Mitazalimab is currently under investigation in combination with chemotherapy as a treatment for patients with metastatic pancreatic ductal adenocarcinoma in the phase 2 OPTIMIZE-1 trial.
The FDA has granted orphan drug designation to the investigational CD40 monoclonal antibody mitazalimab as a treatment for patients with pancreatic cancer, according to a press release from Alligator Bioscience.1
Investigators are currently assessing mitazalimab plus modified leucovorin calcium/folinic acid, fluorouracil, irinotecan, and oxaliplatin (mFOLFIRINOX) in the treatment of those with metastatic pancreatic ductal adenocarcinoma (PDAC) as part of the phase 2 OPTIMIZE-1 trial (NCT04888312). An interim analysis in January 2023 highlighted an objective response rate (ORR) of 52% among 23 evaluable patients based on RECIST v1.1 criteria.2 The regimen also yielded a disease control rate of 90%.
In April 2023, investigators announced that they had completed patient enrollment for the OPTIMIZE-1 trial.3
The developers of mitazalimab plan to convene with American and European regulators to discuss the agent’s development and approval pathway in pancreatic cancer later in 2023. Additionally, investigators aim to share interim progression-free survival (PFS) and overall survival (OS) findings from the OPTIMZE-1 trial in mid-2023 as well as topline data in the first quarter of 2024.

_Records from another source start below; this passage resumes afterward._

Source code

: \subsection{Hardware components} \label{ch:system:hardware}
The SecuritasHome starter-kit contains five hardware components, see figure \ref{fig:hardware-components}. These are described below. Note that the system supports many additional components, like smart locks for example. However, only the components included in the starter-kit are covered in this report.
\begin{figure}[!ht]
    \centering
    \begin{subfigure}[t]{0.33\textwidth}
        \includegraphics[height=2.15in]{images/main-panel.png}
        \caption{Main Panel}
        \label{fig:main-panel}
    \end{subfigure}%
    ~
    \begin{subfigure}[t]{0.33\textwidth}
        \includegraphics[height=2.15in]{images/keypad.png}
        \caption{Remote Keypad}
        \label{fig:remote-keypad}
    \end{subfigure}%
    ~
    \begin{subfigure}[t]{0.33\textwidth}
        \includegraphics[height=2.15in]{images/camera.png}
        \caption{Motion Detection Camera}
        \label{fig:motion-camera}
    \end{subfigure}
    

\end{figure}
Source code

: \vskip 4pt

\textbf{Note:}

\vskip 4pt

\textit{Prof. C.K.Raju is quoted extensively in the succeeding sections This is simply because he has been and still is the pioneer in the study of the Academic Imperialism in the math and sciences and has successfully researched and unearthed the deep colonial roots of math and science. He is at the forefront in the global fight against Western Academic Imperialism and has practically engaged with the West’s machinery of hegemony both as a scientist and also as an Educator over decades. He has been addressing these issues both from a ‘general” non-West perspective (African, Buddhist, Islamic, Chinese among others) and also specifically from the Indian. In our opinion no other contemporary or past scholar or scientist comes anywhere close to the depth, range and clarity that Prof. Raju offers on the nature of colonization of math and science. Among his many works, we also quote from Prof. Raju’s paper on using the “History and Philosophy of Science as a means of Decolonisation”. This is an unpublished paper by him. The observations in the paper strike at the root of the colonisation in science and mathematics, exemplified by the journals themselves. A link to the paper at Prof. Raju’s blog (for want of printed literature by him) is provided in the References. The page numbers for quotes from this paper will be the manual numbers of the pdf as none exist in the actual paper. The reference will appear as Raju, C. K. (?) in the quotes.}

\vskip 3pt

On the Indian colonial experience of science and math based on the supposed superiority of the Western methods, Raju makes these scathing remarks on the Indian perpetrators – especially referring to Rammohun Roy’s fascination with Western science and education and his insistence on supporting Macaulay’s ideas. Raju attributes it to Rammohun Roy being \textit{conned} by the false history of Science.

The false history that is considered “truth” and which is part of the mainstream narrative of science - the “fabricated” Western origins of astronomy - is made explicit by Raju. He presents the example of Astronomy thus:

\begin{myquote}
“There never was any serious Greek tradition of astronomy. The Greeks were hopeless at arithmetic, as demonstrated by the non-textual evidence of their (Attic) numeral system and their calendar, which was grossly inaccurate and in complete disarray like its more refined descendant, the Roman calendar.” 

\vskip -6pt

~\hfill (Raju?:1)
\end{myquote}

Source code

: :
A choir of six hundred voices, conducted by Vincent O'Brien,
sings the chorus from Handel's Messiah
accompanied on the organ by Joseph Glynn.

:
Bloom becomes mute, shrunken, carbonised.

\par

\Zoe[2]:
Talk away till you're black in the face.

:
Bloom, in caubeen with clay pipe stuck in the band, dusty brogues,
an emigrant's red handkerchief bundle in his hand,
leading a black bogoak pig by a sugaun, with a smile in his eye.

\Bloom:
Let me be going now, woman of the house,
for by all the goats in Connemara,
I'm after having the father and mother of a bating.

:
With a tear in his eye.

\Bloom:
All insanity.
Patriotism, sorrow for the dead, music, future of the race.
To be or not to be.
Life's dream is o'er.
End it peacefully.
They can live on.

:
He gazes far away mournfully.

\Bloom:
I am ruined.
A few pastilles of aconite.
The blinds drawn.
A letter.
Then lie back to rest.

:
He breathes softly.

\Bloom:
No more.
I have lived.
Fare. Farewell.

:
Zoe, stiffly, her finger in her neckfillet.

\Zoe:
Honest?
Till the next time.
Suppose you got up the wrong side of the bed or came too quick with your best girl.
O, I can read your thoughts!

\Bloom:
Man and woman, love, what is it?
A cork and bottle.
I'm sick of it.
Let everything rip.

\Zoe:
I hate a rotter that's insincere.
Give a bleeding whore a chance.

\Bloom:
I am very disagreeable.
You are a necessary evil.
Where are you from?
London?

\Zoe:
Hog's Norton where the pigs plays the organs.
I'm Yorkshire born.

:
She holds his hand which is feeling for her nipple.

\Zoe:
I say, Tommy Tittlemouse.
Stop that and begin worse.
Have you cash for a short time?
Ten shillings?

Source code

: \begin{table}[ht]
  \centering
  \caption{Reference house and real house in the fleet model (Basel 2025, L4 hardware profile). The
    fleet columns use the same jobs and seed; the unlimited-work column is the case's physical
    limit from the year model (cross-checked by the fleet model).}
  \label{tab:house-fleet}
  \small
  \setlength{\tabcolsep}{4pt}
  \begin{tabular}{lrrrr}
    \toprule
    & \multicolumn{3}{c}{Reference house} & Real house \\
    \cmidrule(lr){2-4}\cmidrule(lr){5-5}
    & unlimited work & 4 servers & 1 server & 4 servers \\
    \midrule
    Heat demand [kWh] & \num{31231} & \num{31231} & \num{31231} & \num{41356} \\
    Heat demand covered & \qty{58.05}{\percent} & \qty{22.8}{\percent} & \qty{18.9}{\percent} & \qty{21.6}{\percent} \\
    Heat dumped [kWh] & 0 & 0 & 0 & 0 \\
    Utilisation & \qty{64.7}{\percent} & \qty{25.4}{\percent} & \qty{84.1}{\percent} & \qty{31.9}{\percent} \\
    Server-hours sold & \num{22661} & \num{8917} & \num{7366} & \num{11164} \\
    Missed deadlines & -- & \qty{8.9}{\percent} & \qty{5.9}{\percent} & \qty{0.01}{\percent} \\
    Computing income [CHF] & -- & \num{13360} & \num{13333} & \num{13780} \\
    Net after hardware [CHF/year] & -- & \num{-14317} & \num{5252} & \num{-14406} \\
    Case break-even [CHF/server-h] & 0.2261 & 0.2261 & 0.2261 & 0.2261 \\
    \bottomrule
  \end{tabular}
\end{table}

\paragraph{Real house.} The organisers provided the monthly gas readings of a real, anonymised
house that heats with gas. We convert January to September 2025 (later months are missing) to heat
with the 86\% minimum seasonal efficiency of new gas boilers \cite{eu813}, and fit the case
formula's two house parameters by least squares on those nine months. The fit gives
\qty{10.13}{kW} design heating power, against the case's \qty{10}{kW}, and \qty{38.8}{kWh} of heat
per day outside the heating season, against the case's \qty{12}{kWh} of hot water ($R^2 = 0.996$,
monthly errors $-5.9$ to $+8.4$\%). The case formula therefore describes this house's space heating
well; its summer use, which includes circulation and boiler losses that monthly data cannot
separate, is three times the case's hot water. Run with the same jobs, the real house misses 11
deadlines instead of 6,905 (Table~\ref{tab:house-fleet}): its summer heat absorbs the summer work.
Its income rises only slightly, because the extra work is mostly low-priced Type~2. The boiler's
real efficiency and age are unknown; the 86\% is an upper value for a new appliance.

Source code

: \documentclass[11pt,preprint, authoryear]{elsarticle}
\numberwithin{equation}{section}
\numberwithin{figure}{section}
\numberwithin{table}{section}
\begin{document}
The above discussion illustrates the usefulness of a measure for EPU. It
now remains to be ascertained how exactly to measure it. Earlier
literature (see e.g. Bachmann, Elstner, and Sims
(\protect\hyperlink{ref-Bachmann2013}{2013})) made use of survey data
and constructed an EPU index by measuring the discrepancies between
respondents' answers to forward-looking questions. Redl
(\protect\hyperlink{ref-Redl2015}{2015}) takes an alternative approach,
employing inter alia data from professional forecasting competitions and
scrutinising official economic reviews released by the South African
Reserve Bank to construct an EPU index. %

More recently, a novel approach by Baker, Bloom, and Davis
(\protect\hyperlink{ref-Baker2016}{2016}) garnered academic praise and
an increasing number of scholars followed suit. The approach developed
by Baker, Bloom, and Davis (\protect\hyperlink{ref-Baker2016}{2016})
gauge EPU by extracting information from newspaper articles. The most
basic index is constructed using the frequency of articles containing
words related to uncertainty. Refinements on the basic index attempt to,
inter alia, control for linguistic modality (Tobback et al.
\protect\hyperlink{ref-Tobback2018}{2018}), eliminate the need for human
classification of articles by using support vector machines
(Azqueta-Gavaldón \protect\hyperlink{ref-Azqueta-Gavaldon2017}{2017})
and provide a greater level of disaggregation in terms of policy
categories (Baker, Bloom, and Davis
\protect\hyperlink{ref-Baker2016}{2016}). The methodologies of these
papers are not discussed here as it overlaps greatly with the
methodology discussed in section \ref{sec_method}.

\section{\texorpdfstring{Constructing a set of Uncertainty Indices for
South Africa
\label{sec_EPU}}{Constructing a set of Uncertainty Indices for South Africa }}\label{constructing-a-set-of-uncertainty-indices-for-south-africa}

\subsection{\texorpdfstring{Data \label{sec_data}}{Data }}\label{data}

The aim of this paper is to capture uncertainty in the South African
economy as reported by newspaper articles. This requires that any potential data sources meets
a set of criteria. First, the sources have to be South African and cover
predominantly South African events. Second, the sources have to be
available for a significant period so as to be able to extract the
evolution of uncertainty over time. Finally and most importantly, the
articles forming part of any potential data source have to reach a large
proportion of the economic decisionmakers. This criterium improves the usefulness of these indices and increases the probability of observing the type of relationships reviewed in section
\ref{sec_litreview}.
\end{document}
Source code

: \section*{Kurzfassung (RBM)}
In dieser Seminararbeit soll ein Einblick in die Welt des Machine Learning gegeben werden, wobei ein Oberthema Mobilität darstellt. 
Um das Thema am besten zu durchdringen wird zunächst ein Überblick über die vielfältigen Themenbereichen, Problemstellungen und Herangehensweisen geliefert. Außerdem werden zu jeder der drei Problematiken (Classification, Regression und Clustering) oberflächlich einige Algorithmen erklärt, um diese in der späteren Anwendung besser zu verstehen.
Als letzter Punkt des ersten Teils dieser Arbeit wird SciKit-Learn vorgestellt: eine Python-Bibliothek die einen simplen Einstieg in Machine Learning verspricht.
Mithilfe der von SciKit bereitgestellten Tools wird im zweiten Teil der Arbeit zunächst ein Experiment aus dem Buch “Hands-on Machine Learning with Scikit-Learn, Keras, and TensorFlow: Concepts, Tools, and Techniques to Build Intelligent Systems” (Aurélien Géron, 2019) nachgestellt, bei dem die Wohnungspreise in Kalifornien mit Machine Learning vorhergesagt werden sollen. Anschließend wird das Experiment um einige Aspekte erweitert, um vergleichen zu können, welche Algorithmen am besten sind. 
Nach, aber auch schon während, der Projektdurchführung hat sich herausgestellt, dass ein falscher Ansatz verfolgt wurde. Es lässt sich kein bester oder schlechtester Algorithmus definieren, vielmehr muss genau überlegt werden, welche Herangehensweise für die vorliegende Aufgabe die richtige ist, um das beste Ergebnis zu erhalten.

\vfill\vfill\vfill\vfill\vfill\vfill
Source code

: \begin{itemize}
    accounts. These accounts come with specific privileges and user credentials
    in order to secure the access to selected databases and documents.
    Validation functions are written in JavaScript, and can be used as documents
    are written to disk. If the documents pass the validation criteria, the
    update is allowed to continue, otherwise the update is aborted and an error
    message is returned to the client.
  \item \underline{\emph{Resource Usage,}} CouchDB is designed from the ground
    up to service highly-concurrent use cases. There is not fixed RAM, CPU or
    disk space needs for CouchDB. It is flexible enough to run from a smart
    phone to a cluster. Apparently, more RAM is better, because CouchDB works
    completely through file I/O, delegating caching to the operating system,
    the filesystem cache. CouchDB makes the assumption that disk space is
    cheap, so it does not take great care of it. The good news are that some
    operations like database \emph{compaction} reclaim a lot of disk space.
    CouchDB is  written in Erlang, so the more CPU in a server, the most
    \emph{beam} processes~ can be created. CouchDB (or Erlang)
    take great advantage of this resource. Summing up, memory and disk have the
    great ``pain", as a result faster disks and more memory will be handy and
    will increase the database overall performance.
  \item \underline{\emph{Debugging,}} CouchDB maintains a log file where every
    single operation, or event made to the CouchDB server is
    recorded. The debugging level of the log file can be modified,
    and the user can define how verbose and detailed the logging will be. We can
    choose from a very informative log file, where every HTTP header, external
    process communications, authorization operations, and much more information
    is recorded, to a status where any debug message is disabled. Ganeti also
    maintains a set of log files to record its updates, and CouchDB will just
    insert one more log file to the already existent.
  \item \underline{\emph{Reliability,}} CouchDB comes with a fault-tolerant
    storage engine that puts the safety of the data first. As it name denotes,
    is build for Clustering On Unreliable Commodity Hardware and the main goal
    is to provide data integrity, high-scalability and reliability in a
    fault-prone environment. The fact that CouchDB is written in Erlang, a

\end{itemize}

“This designation is a key milestone for our lead asset mitazalimab, which is producing outstanding clinical results in its phase 2 trial in pancreatic cancer,” Søren Bregenholt, chief executive officer at Alligator Bioscience, said in the press release.
Mitazalimab is a monoclonal antibody that targets CD40, thereby potentially sensitizing tumors to chemotherapy and attacking tumors by activating dendritic cells, B cells, and macrophages.
In the multi-center, open-label phase 2 OPTIMIZE-1 trial, previously untreated patients with metastatic PDAC received mitazalimab intravenously every 14 days in combination with mFOLFIRINOX.
The primary end points of the OPTIMIZE-1 trial include the incidence of dose-limiting toxicities and ORR. Secondary end points include PFS, OS, anti-tumor activity per RECIST v1.1 guidelines, the incidence of adverse effects, and the pharmacokinetics of mitazalimab.
Patients 18 years and older with histologically documented, previously untreated metastatic PDAC and an ECOG performance status of 0 or 1 were eligible to enroll on the trial. Additional eligibility criteria included having measurable disease based on RECIST v1.1 guidelines, a life expectancy of at least 3 months, no receipt of previous chemotherapy for PDAC, and no prior abdominal radiotherapy.
Patients with other types of non-ductal pancreatic tumors, other current cancer, known central nervous system metastases, or carcinomatous meningitis were unable to enroll on the trial. Patients were also unsuitable for enrollment if they had a history of chronic diarrhea, inflammatory disease of the colon or rectum, or unresolved partial or complete intestinal obstruction; uncontrolled intercurrent illness including active infection; or a known history of human immunodeficiency virus, hepatitis B, or active hepatitis C infection.
Receiving an attenuated vaccine within 28 days before beginning study treatment or any prior treatment with irinotecan or platinum-containing chemotherapy, having pre-existing peripheral neuropathy higher than grade 1, known Gilbert’s disease, or known fructose intolerance were also grounds for exclusion from the trial.